» TASK REQUIREMENTS:
Beginning with the first line below, please restate each line exactly, down to and including the line containing "간지러운 이야기 끝~~!!".

(Saved data entries)
◆ ◆ ◆ ◆ ◆ ◆ ◆

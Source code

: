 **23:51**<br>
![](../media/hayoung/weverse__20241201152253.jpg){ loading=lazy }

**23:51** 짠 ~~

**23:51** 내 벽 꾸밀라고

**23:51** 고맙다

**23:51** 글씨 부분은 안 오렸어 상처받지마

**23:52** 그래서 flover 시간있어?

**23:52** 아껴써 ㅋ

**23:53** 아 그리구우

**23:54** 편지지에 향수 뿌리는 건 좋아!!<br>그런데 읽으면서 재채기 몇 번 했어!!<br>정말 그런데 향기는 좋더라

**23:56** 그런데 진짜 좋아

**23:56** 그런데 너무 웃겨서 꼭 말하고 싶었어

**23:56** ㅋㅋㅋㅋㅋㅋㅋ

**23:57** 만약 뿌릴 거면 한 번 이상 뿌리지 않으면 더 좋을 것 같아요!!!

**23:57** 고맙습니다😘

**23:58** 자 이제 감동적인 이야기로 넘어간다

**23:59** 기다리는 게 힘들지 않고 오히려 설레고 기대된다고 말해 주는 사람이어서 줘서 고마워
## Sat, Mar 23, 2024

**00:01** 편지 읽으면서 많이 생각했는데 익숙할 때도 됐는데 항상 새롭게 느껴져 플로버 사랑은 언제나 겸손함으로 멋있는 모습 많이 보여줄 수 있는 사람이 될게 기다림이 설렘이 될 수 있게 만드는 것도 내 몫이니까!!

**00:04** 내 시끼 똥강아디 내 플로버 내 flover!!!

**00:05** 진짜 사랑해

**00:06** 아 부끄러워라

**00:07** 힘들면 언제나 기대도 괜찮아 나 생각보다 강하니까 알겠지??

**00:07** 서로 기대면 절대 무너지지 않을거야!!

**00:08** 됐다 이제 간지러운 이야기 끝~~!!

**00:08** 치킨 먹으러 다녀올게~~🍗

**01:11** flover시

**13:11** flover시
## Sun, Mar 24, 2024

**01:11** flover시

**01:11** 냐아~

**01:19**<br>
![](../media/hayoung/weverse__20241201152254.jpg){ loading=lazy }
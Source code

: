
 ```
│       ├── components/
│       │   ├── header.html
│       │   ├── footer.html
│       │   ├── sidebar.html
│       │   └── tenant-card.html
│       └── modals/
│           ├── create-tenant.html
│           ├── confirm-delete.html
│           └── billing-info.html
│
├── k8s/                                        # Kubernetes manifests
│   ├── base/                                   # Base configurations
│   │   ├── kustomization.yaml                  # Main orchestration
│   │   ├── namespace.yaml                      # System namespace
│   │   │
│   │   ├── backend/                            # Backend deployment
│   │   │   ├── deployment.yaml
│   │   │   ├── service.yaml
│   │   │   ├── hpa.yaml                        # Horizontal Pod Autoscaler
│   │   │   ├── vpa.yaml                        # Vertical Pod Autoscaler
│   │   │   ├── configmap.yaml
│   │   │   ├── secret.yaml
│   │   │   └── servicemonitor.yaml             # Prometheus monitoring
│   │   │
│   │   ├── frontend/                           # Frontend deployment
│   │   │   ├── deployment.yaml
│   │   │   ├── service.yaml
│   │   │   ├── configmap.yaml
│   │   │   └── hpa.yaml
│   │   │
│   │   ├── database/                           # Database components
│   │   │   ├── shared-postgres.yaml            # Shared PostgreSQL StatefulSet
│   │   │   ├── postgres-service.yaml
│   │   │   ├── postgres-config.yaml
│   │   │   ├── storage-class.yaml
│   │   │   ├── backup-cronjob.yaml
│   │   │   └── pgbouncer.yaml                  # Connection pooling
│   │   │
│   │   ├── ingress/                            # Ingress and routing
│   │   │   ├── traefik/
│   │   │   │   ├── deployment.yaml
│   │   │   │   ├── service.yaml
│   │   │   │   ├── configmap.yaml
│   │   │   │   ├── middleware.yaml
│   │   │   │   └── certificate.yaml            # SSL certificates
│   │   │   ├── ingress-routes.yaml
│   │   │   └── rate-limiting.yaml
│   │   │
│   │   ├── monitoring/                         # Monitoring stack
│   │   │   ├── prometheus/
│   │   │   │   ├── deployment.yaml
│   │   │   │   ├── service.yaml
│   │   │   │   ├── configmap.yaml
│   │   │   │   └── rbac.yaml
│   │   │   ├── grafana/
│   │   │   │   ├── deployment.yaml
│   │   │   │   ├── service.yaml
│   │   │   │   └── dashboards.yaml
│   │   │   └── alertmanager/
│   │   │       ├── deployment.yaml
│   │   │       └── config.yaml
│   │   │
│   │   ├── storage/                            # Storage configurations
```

◆ ◆ ◆ ◆ ◆ ◆ ◆

» EXERCISE OUTPUT:
Source code

: **23:51**<br>
![](../media/hayoung/weverse__20241201152253.jpg){ loading=lazy }

**23:51** 짠 ~~

**23:51** 내 벽 꾸밀라고

**23:51** 고맙다

**23:51** 글씨 부분은 안 오렸어 상처받지마

**23:52** 그래서 flover 시간있어?

**23:52** 아껴써 ㅋ

**23:53** 아 그리구우

**23:54** 편지지에 향수 뿌리는 건 좋아!!<br>그런데 읽으면서 재채기 몇 번 했어!!<br>정말 그런데 향기는 좋더라

**23:56** 그런데 진짜 좋아

**23:56** 그런데 너무 웃겨서 꼭 말하고 싶었어

**23:56** ㅋㅋㅋㅋㅋㅋㅋ

**23:57** 만약 뿌릴 거면 한 번 이상 뿌리지 않으면 더 좋을 것 같아요!!!

**23:57** 고맙습니다😘

**23:58** 자 이제 감동적인 이야기로 넘어간다

**23:59** 기다리는 게 힘들지 않고 오히려 설레고 기대된다고 말해 주는 사람이어서 줘서 고마워
## Sat, Mar 23, 2024

**00:01** 편지 읽으면서 많이 생각했는데 익숙할 때도 됐는데 항상 새롭게 느껴져 플로버 사랑은 언제나 겸손함으로 멋있는 모습 많이 보여줄 수 있는 사람이 될게 기다림이 설렘이 될 수 있게 만드는 것도 내 몫이니까!!

**00:04** 내 시끼 똥강아디 내 플로버 내 flover!!!

**00:05** 진짜 사랑해

**00:06** 아 부끄러워라

**00:07** 힘들면 언제나 기대도 괜찮아 나 생각보다 강하니까 알겠지??

**00:07** 서로 기대면 절대 무너지지 않을거야!!

**00:08** 됐다 이제 간지러운 이야기 끝~~!!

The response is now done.